Source: Student feedback
Feedback
The assignments were quite broad in what they were asking, and the feedback received for each assignment was specific as to what to focus on.
Recommendation
The assignment questions were deliberately broad and not focused on a specific profession or trade to allow students to formulate an answer more relevant to their situation based on core ideas discussed during tutorials and answers to questions raised in the MS Team that were visible to all students. It will be made clear that students should not rely 100% on the written assignment brief alone, but attend the tutorials and ask questions. A revised rubric was circulated to students before each assignment was due.
Action Taken
In Progress
Source: Student feedback
Feedback
The assignments for this subject do not reflect the construction industry. In four years of working in the industry, a report has never been required. The assignments placed too much weight on the formatting of the report.
Recommendation
This is probably a comment from a junior cadet or tradesperson who has not reached a position requiring formal communication skills. The formatting was minimally weighted, although many track changes comments were provided for guidance. The majority of students recognised the benefit of learning a report presentation. Assignment professional report formatting will continue unchanged in 2024.
Action Taken
In Progress
Source: Student feedback
Feedback
Using MS Teams and not putting all of the material on the CQUniversity online platform was frustrating.

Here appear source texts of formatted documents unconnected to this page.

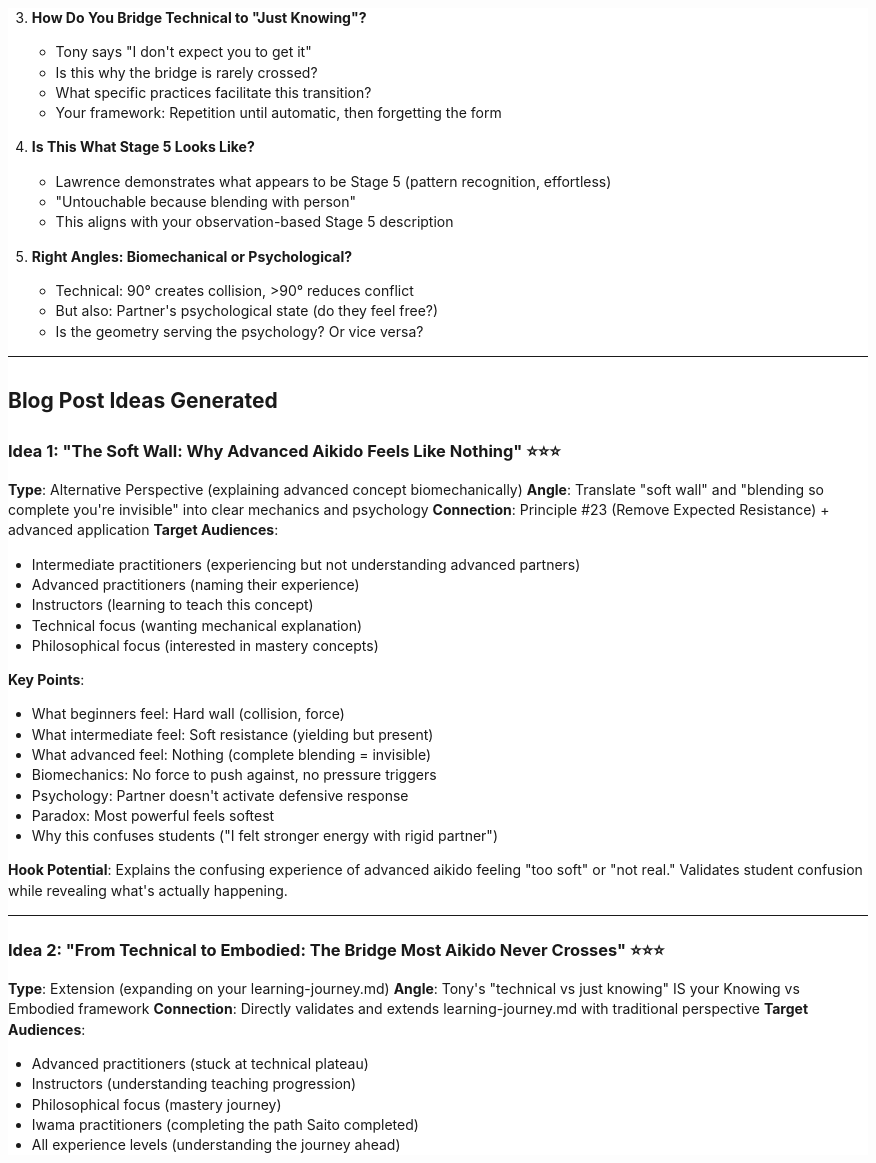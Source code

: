 3. **How Do You Bridge Technical to "Just Knowing"?**
   - Tony says "I don't expect you to get it"
   - Is this why the bridge is rarely crossed?
   - What specific practices facilitate this transition?
   - Your framework: Repetition until automatic, then forgetting the form

4. **Is This What Stage 5 Looks Like?**
   - Lawrence demonstrates what appears to be Stage 5 (pattern recognition, effortless)
   - "Untouchable because blending with person"
   - This aligns with your observation-based Stage 5 description

5. **Right Angles: Biomechanical or Psychological?**
   - Technical: 90° creates collision, >90° reduces conflict
   - But also: Partner's psychological state (do they feel free?)
   - Is the geometry serving the psychology? Or vice versa?

---

## Blog Post Ideas Generated

### Idea 1: "The Soft Wall: Why Advanced Aikido Feels Like Nothing" ⭐⭐⭐
**Type**: Alternative Perspective (explaining advanced concept biomechanically)
**Angle**: Translate "soft wall" and "blending so complete you're invisible" into clear mechanics and psychology
**Connection**: Principle #23 (Remove Expected Resistance) + advanced application
**Target Audiences**:
- Intermediate practitioners (experiencing but not understanding advanced partners)
- Advanced practitioners (naming their experience)
- Instructors (learning to teach this concept)
- Technical focus (wanting mechanical explanation)
- Philosophical focus (interested in mastery concepts)

**Key Points**:
- What beginners feel: Hard wall (collision, force)
- What intermediate feel: Soft resistance (yielding but present)
- What advanced feel: Nothing (complete blending = invisible)
- Biomechanics: No force to push against, no pressure triggers
- Psychology: Partner doesn't activate defensive response
- Paradox: Most powerful feels softest
- Why this confuses students ("I felt stronger energy with rigid partner")

**Hook Potential**: Explains the confusing experience of advanced aikido feeling "too soft" or "not real." Validates student confusion while revealing what's actually happening.

---

### Idea 2: "From Technical to Embodied: The Bridge Most Aikido Never Crosses" ⭐⭐⭐
**Type**: Extension (expanding on your learning-journey.md)
**Angle**: Tony's "technical vs just knowing" IS your Knowing vs Embodied framework
**Connection**: Directly validates and extends learning-journey.md with traditional perspective
**Target Audiences**:
- Advanced practitioners (stuck at technical plateau)
- Instructors (understanding teaching progression)
- Philosophical focus (mastery journey)
- Iwama practitioners (completing the path Saito completed)
- All experience levels (understanding the journey ahead)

The team's page was disorganised.
Recommendation
The primary unit information was and will continue to be hosted in Moodle and duplicated in MS Teams. The impression of disorganisation is aimed at the General comment stream, where many peripheral ideas are discussed and shared. The weekly streams will focus on that week's lecture and tutorial issues.
Action Taken
In Progress
Source: Student feedback
Feedback
MS Teams was very helpful as it is widely used at work. It provided fast responses to questions and created a team environment. Many students and the lecturer always responded quickly, even at weekends, which was very helpful as this was when many students worked on the assignments.
Recommendation
MS Teams will continue to be used for engagement, student support and team building. Core information and learning materials will always remain in Moodle as a primary first point of call.
Action Taken
In Progress
Source: Lecturer
Feedback
Only as small number of students regularly attended the tutorials or engaged with the MS Team.
Recommendation
This is a continuing concern; all previous attempts to encourage attendance and engagement have not worked. Consideration should now be given to not recording tutorials to promote attendance. The tutorials are run in the evenings to allow students who work to attend. MS Teams does provide individual "tutorials" to students who use it.
Action Taken
In Progress
Unit learning Outcomes
This information will not be available until 8 weeks before term.
To see Learning Outcomes from an earlier availability, please search via a previous term.